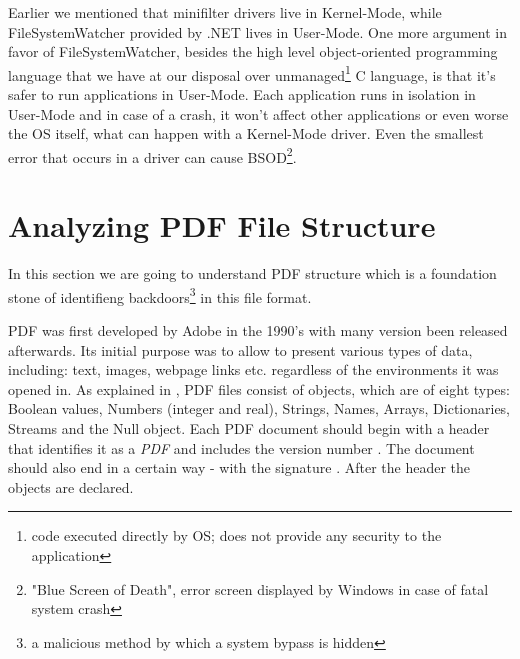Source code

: Earlier we mentioned that minifilter drivers live in Kernel-Mode, while FileSystemWatcher provided by .NET lives in User-Mode. One more argument in favor of FileSystemWatcher, besides the high level object-oriented programming language \CSharp that we have at our disposal over unmanaged\footnote{code executed directly by OS; does not provide any security to the application} C language, is that it's safer to run applications in User-Mode. Each application runs in isolation in User-Mode and in case of a crash, it won't affect other applications or even worse the OS itself, what can happen with a Kernel-Mode driver. Even the smallest error that occurs in a driver can cause BSOD\footnote{"Blue Screen of Death", error screen displayed by Windows in case of fatal system crash}. 

\newpage
\section{Analyzing PDF File Structure}
\label{section:pdfStructure}
In this section we are going to understand PDF structure which is a foundation stone of identifieng backdoors\footnote{a malicious method by which a system bypass is hidden} in this file format. \par
PDF was first developed by Adobe in the 1990's with many version been released afterwards. Its initial purpose was to allow to present various types of data, including: text, images, webpage links etc. regardless of the environments it was opened in. As explained in \cite{pdfReference}, PDF files consist of objects, which are of eight types: Boolean values, Numbers (integer and real), Strings, Names, Arrays, Dictionaries, Streams and the Null object. Each PDF document should begin with a header that identifies it as a \textit{PDF} and includes the version number . The document should also end in a certain way - with the signature . After the header the objects are declared.



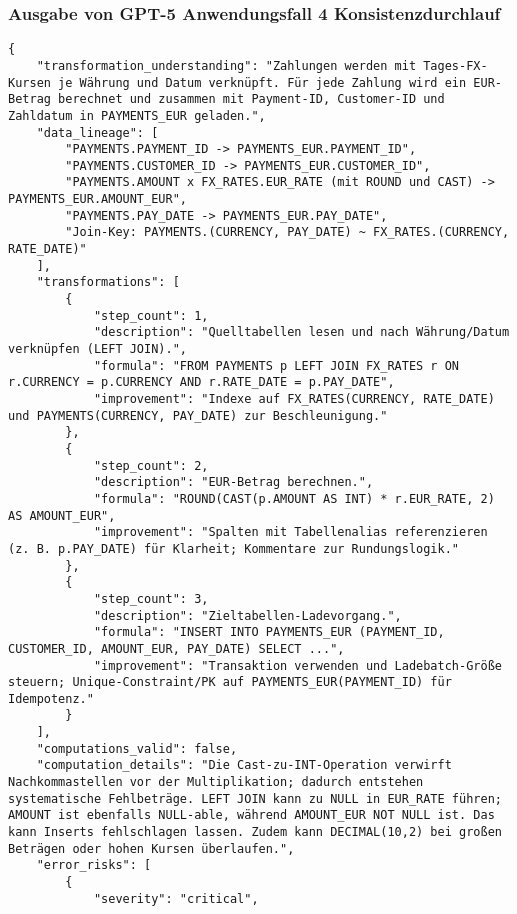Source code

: \subsubsection{Ausgabe von GPT-5 Anwendungsfall 4 Konsistenzdurchlauf}\label{anhang:subsubsec:gpt_case4_prompt2}
\begin{lstlisting}[caption={Ausgabe: GPT-5 Anwendungsfall 4 Konsistenzdurchlauf},label={gpt_case4_prompt2}]
{
    "transformation_understanding": "Zahlungen werden mit Tages-FX-Kursen je Währung und Datum verknüpft. Für jede Zahlung wird ein EUR-Betrag berechnet und zusammen mit Payment-ID, Customer-ID und Zahldatum in PAYMENTS_EUR geladen.",
    "data_lineage": [
        "PAYMENTS.PAYMENT_ID -> PAYMENTS_EUR.PAYMENT_ID",
        "PAYMENTS.CUSTOMER_ID -> PAYMENTS_EUR.CUSTOMER_ID",
        "PAYMENTS.AMOUNT x FX_RATES.EUR_RATE (mit ROUND und CAST) -> PAYMENTS_EUR.AMOUNT_EUR",
        "PAYMENTS.PAY_DATE -> PAYMENTS_EUR.PAY_DATE",
        "Join-Key: PAYMENTS.(CURRENCY, PAY_DATE) ~ FX_RATES.(CURRENCY, RATE_DATE)"
    ],
    "transformations": [
        {
            "step_count": 1,
            "description": "Quelltabellen lesen und nach Währung/Datum verknüpfen (LEFT JOIN).",
            "formula": "FROM PAYMENTS p LEFT JOIN FX_RATES r ON r.CURRENCY = p.CURRENCY AND r.RATE_DATE = p.PAY_DATE",
            "improvement": "Indexe auf FX_RATES(CURRENCY, RATE_DATE) und PAYMENTS(CURRENCY, PAY_DATE) zur Beschleunigung."
        },
        {
            "step_count": 2,
            "description": "EUR-Betrag berechnen.",
            "formula": "ROUND(CAST(p.AMOUNT AS INT) * r.EUR_RATE, 2) AS AMOUNT_EUR",
            "improvement": "Spalten mit Tabellenalias referenzieren (z. B. p.PAY_DATE) für Klarheit; Kommentare zur Rundungslogik."
        },
        {
            "step_count": 3,
            "description": "Zieltabellen-Ladevorgang.",
            "formula": "INSERT INTO PAYMENTS_EUR (PAYMENT_ID, CUSTOMER_ID, AMOUNT_EUR, PAY_DATE) SELECT ...",
            "improvement": "Transaktion verwenden und Ladebatch-Größe steuern; Unique-Constraint/PK auf PAYMENTS_EUR(PAYMENT_ID) für Idempotenz."
        }
    ],
    "computations_valid": false,
    "computation_details": "Die Cast-zu-INT-Operation verwirft Nachkommastellen vor der Multiplikation; dadurch entstehen systematische Fehlbeträge. LEFT JOIN kann zu NULL in EUR_RATE führen; AMOUNT ist ebenfalls NULL-able, während AMOUNT_EUR NOT NULL ist. Das kann Inserts fehlschlagen lassen. Zudem kann DECIMAL(10,2) bei großen Beträgen oder hohen Kursen überlaufen.",
    "error_risks": [
        {
            "severity": "critical",

\end{lstlisting}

------------------------------

YOUR TASK: Of all the entries above, retype exactly the lines from the line with "von GPT-5 Anwendungsfall" to the line with "x FX_RATES.EUR_RATE (mit", both included, and no others.

RESULT FOR THIS TASK:
: \subsubsection{Ausgabe von GPT-5 Anwendungsfall 4 Konsistenzdurchlauf}\label{anhang:subsubsec:gpt_case4_prompt2}
\begin{lstlisting}[caption={Ausgabe: GPT-5 Anwendungsfall 4 Konsistenzdurchlauf},label={gpt_case4_prompt2}]
{
    "transformation_understanding": "Zahlungen werden mit Tages-FX-Kursen je Währung und Datum verknüpft. Für jede Zahlung wird ein EUR-Betrag berechnet und zusammen mit Payment-ID, Customer-ID und Zahldatum in PAYMENTS_EUR geladen.",
    "data_lineage": [
        "PAYMENTS.PAYMENT_ID -> PAYMENTS_EUR.PAYMENT_ID",
        "PAYMENTS.CUSTOMER_ID -> PAYMENTS_EUR.CUSTOMER_ID",
        "PAYMENTS.AMOUNT x FX_RATES.EUR_RATE (mit ROUND und CAST) -> PAYMENTS_EUR.AMOUNT_EUR",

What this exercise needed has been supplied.